## Activity
In the data below, locate each line with the word "quickly" and list it.

(Records from a dataset)
.....

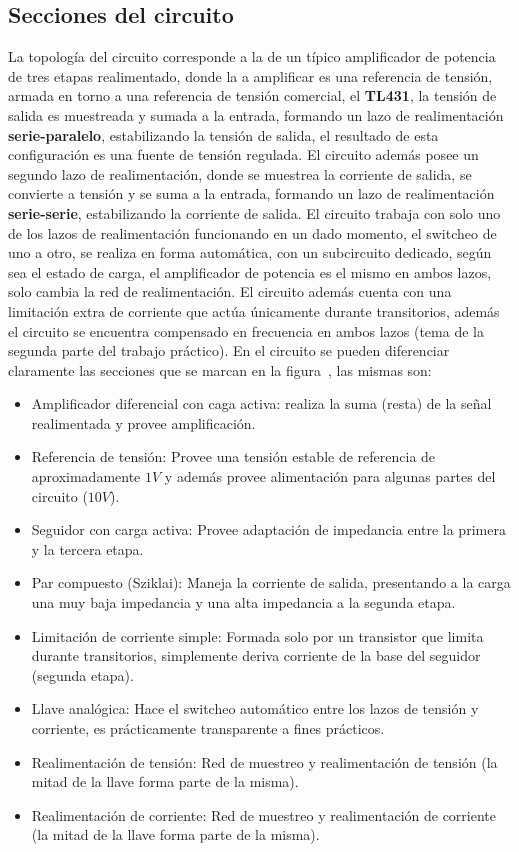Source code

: 
\subsection{Secciones del circuito}


\normalfont

La topología del circuito corresponde a la de un típico amplificador de potencia de tres etapas realimentado, donde la  a amplificar es una referencia de tensión, armada en torno a una referencia de tensión comercial, el \textbf{TL431}, la tensión de salida es muestreada y sumada a la entrada, formando un lazo de realimentación \textbf{serie-paralelo}, estabilizando la tensión de salida, el resultado de esta configuración es una fuente de tensión regulada. El circuito además posee un segundo lazo de realimentación, donde se muestrea la corriente de salida, se convierte a tensión y se suma a la entrada, formando un lazo de realimentación \textbf{serie-serie}, estabilizando la corriente de salida. El circuito trabaja con solo uno de los lazos de realimentación funcionando en un dado momento, el switcheo de uno a otro, se realiza en forma automática, con un subcircuito dedicado, según sea el estado de carga, el amplificador de potencia es el mismo en ambos lazos, solo cambia la red de realimentación. El circuito además cuenta con una limitación extra de corriente que actúa únicamente durante transitorios, además el circuito se encuentra compensado en frecuencia en ambos lazos (tema de la segunda parte del trabajo práctico).
En el circuito se pueden diferenciar claramente las secciones que se marcan en la figura~, las mismas son:


\begin{itemize}
\item Amplificador diferencial con caga activa: realiza la suma (resta) de la señal realimentada y provee amplificación.
\item Referencia de tensión: Provee una tensión estable de referencia de aproximadamente $1 V$ y además provee alimentación para algunas partes del circuito ($10 V$).
\item Seguidor con carga activa: Provee adaptación de impedancia entre la primera y la tercera etapa.
\item Par compuesto (Sziklai): Maneja la corriente de salida, presentando a la carga una muy baja impedancia y una alta impedancia a la segunda etapa.
\item Limitación de corriente simple: Formada solo por un transistor que limita durante transitorios, simplemente deriva corriente de la base del seguidor (segunda etapa).
\item Llave analógica: Hace el switcheo automático entre los lazos de tensión y corriente, es prácticamente transparente a fines prácticos.
\item Realimentación de tensión: Red de muestreo y realimentación de tensión (la mitad de la llave forma parte de la misma).
\item Realimentación de corriente: Red de muestreo y realimentación de corriente (la mitad de la llave forma parte de la misma).
\end{itemize}

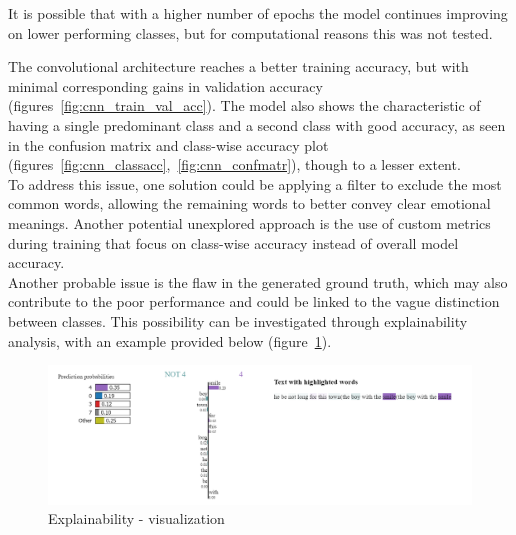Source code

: It is possible that with a higher number of epochs the model continues improving
on lower performing classes, but for computational reasons this was not tested.

The convolutional architecture reaches a better training accuracy, but with minimal
corresponding gains in validation accuracy
(figures~\ref{fig:cnn_train_val_acc}).
The model also shows the characteristic of having a single
predominant class and a second class with good accuracy, as seen in
the confusion matrix and class-wise accuracy plot
(figures~\ref{fig:cnn_classacc},~\ref{fig:cnn_confmatr}), though
to a lesser extent.\\

To address this issue, one solution could be applying a filter to exclude the most
common words, allowing the remaining words to better convey clear emotional
meanings. Another potential unexplored approach is the use of custom
metrics during training that focus on class-wise accuracy instead of overall model
accuracy.\\

Another probable issue is the flaw in the generated ground truth, which may
also contribute to the poor performance and could be linked to the vague distinction
between classes.
This possibility can be investigated through explainability analysis, with an
example provided below (figure~\ref{fig:expl}).

\begin{figure}[H]
    \centering
    \includegraphics[scale= 0.55]{pictures/expl.png}
    \caption{Explainability - visualization}
    \label{fig:expl}
\end{figure}

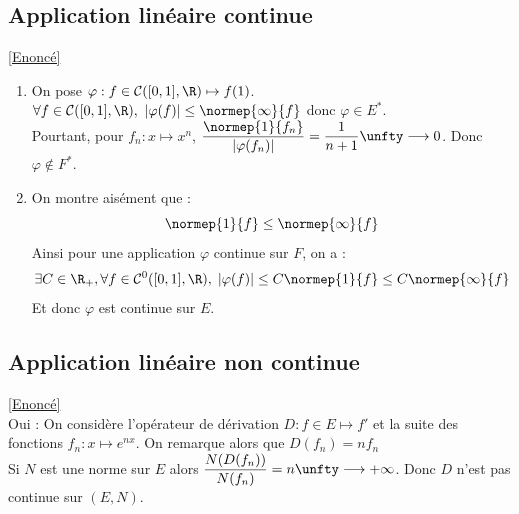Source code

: \documentclass{book}
\begin{document}
	\subsection{Application linéaire continue }
	\label{sec:application-lineaire-continue}
	\textcolor{blue}{\hyperref[Application linéaire continue]{[Enoncé]}}\\
	\begin{enumerate}[leftmargin=*]
		\item On pose $\varphi:f\in \mathcal C([0,1],\R)\mapsto f(1)$.\\
		$\forall f\in \mathcal C([0,1],\R),\ |\varphi(f)|\leq \normep{\infty}{f}$ donc $\varphi\in E^*$.\\
		Pourtant, pour $f_n:x\mapsto x^n$, $\dfrac{\normep{1}{f_n}}{|\varphi(f_n)|}=\dfrac{1}{n+1}\unfty\longrightarrow0$. Donc $\varphi\notin F^*$.
		\item On montre aisément que : \[\normep{1}{f}\leq \normep{\infty}{f}\]
		Ainsi pour une application $\varphi$ continue sur $F$, on a : 
		\[\exists C\in\R_+,\forall f\in\mathcal{C}^0([0,1],\R), \; |\varphi(f)|\leq C\normep{1}{f}\leq C\normep{\infty}{f}\]
		Et donc $\varphi$ est continue sur $E$.
	\end{enumerate}
	
	\subsection{Application linéaire non continue }
	\label{sec:application-lineaire-non-continue}
	\textcolor{blue}{\hyperref[Application linéaire non continue]{[Enoncé]}}\\
	Oui : On considère l'opérateur de dérivation $D:f\in E\mapsto f'$ et la suite des fonctions $f_n:x\mapsto e^{nx}$. On remarque alors que $D(f_n)=nf_n$\\
	Si $N$ est une norme sur $E$ alors $\dfrac{N(D(f_n))}{N(f_n)}=n\unfty\longrightarrow+\infty$. Donc $D$ n'est pas continue sur $(E,N)$.
		
\end{document}
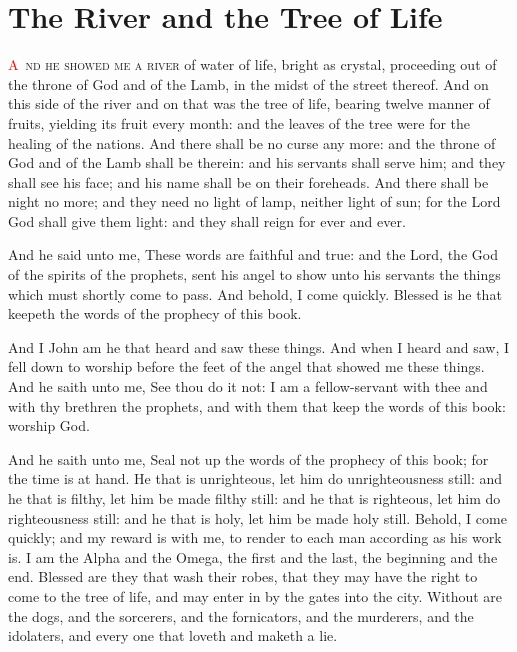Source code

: 
\chapter{The River and the Tree of Life}
\lettrine[lines=3,slope=-0.5em]{\textcolor{red}{A}}{\ nd he showed me a river} of water of life, bright as crystal, proceeding out of the throne of God and of the Lamb, 
 in the midst of the street thereof. And on this side of the river and on that was the tree of life, bearing twelve manner of fruits, yielding its fruit every month: and the leaves of the tree were for the healing of the nations. 
 And there shall be no curse any more: and the throne of God and of the Lamb shall be therein: and his servants shall serve him; 
 and they shall see his face; and his name shall be on their foreheads. 
 And there shall be night no more; and they need no light of lamp, neither light of sun; for the Lord God shall give them light: and they shall reign for ever and ever.

 And he said unto me, These words are faithful and true: and the Lord, the God of the spirits of the prophets, sent his angel to show unto his servants the things which must shortly come to pass. 
 And behold, I come quickly. Blessed is he that keepeth the words of the prophecy of this book.

 And I John am he that heard and saw these things. And when I heard and saw, I fell down to worship before the feet of the angel that showed me these things. 
 And he saith unto me, See thou do it not: I am a fellow-servant with thee and with thy brethren the prophets, and with them that keep the words of this book: worship God.

 And he saith unto me, Seal not up the words of the prophecy of this book; for the time is at hand. 
 He that is unrighteous, let him do unrighteousness still: and he that is filthy, let him be made filthy still: and he that is righteous, let him do righteousness still: and he that is holy, let him be made holy still. 
 Behold, I come quickly; and my reward is with me, to render to each man according as his work is. 
 I am the Alpha and the Omega, the first and the last, the beginning and the end. 
 Blessed are they that wash their robes, that they may have the right to come to the tree of life, and may enter in by the gates into the city. 
 Without are the dogs, and the sorcerers, and the fornicators, and the murderers, and the idolaters, and every one that loveth and maketh a lie.

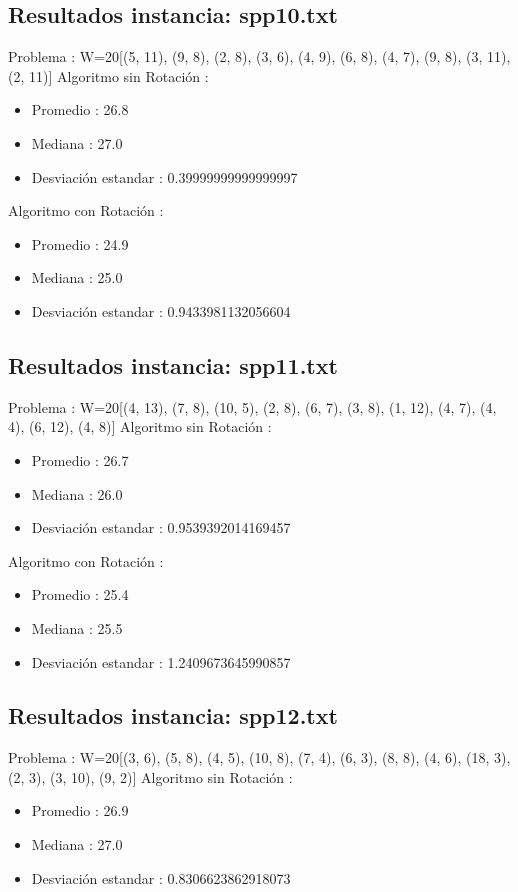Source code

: \documentclass{article}%
\begin{document}
\subsection{Resultados instancia: spp10.txt}%
\label{subsec:Resultadosinstanciaspp10.txt}%
Problema : W=20{[}(5, 11), (9, 8), (2, 8), (3, 6), (4, 9), (6, 8), (4, 7), (9, 8), (3, 11), (2, 11){]} \newline%
%
 Algoritmo sin Rotación : %
\begin{itemize}%
\item%
Promedio : 26.8%
\item%
Mediana : 27.0%
\item%
Desviación estandar : 0.39999999999999997%
\end{itemize}

%
Algoritmo con Rotación : %
\begin{itemize}%
\item%
Promedio : 24.9%
\item%
Mediana : 25.0%
\item%
Desviación estandar : 0.9433981132056604%
\end{itemize}%
\subsection{Resultados instancia: spp11.txt}%
\label{subsec:Resultadosinstanciaspp11.txt}%
Problema : W=20{[}(4, 13), (7, 8), (10, 5), (2, 8), (6, 7), (3, 8), (1, 12), (4, 7), (4, 4), (6, 12), (4, 8){]} \newline%
%
 Algoritmo sin Rotación : %
\begin{itemize}%
\item%
Promedio : 26.7%
\item%
Mediana : 26.0%
\item%
Desviación estandar : 0.9539392014169457%
\end{itemize}

%
Algoritmo con Rotación : %
\begin{itemize}%
\item%
Promedio : 25.4%
\item%
Mediana : 25.5%
\item%
Desviación estandar : 1.2409673645990857%
\end{itemize}%
\subsection{Resultados instancia: spp12.txt}%
\label{subsec:Resultadosinstanciaspp12.txt}%
Problema : W=20{[}(3, 6), (5, 8), (4, 5), (10, 8), (7, 4), (6, 3), (8, 8), (4, 6), (18, 3), (2, 3), (3, 10), (9, 2){]} \newline%
%
 Algoritmo sin Rotación : %
\begin{itemize}%
\item%
Promedio : 26.9%
\item%
Mediana : 27.0%
\item%
Desviación estandar : 0.8306623862918073%
\end{itemize}
\end{document}
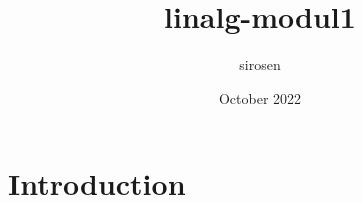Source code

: \documentclass{article}
\title{linalg-modul1}
\author{sirosen }
\date{October 2022}
\begin{document}
\maketitle

\section{Introduction}
\end{document}
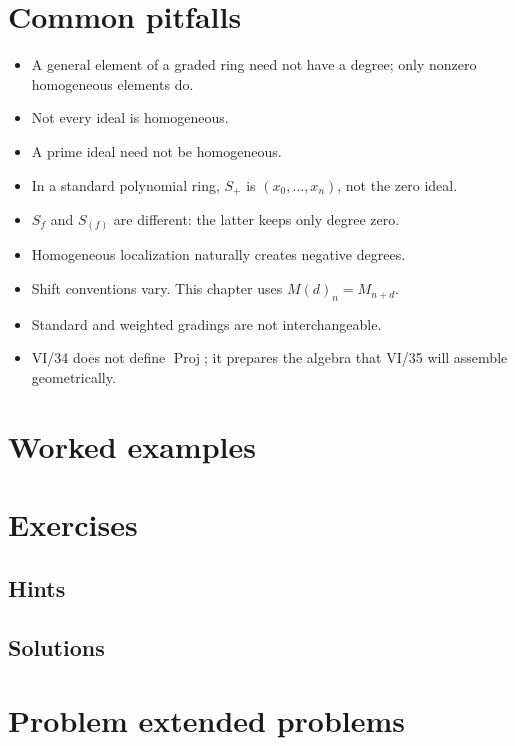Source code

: \section{Common pitfalls}
\begin{itemize}
\item A general element of a graded ring need not have a degree; only nonzero homogeneous elements do.
\item Not every ideal is homogeneous.
\item A prime ideal need not be homogeneous.
\item In a standard polynomial ring, \(S_+\) is \((x_0,\ldots,x_n)\), not the zero ideal.
\item \(S_f\) and \(S_{(f)}\) are different: the latter keeps only degree zero.
\item Homogeneous localization naturally creates negative degrees.
\item Shift conventions vary. This chapter uses \(M(d)_n=M_{n+d}\).
\item Standard and weighted gradings are not interchangeable.
\item VI/34 does not define \(\operatorname{Proj}\); it prepares the algebra that VI/35 will assemble geometrically.
\end{itemize}

\section{Worked examples}


\section{Exercises}


\ifdefined\IncludeExerciseHints
\subsection*{Hints}

\fi

\ifdefined\IncludeExerciseSolutions
\subsection*{Solutions}

\fi

\section{Problem extended problems}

.....

## Exercise solution
 And behold, I come quickly. Blessed is he that keepeth the words of the prophecy of this book.
 Behold, I come quickly; and my reward is with me, to render to each man according as his work is. 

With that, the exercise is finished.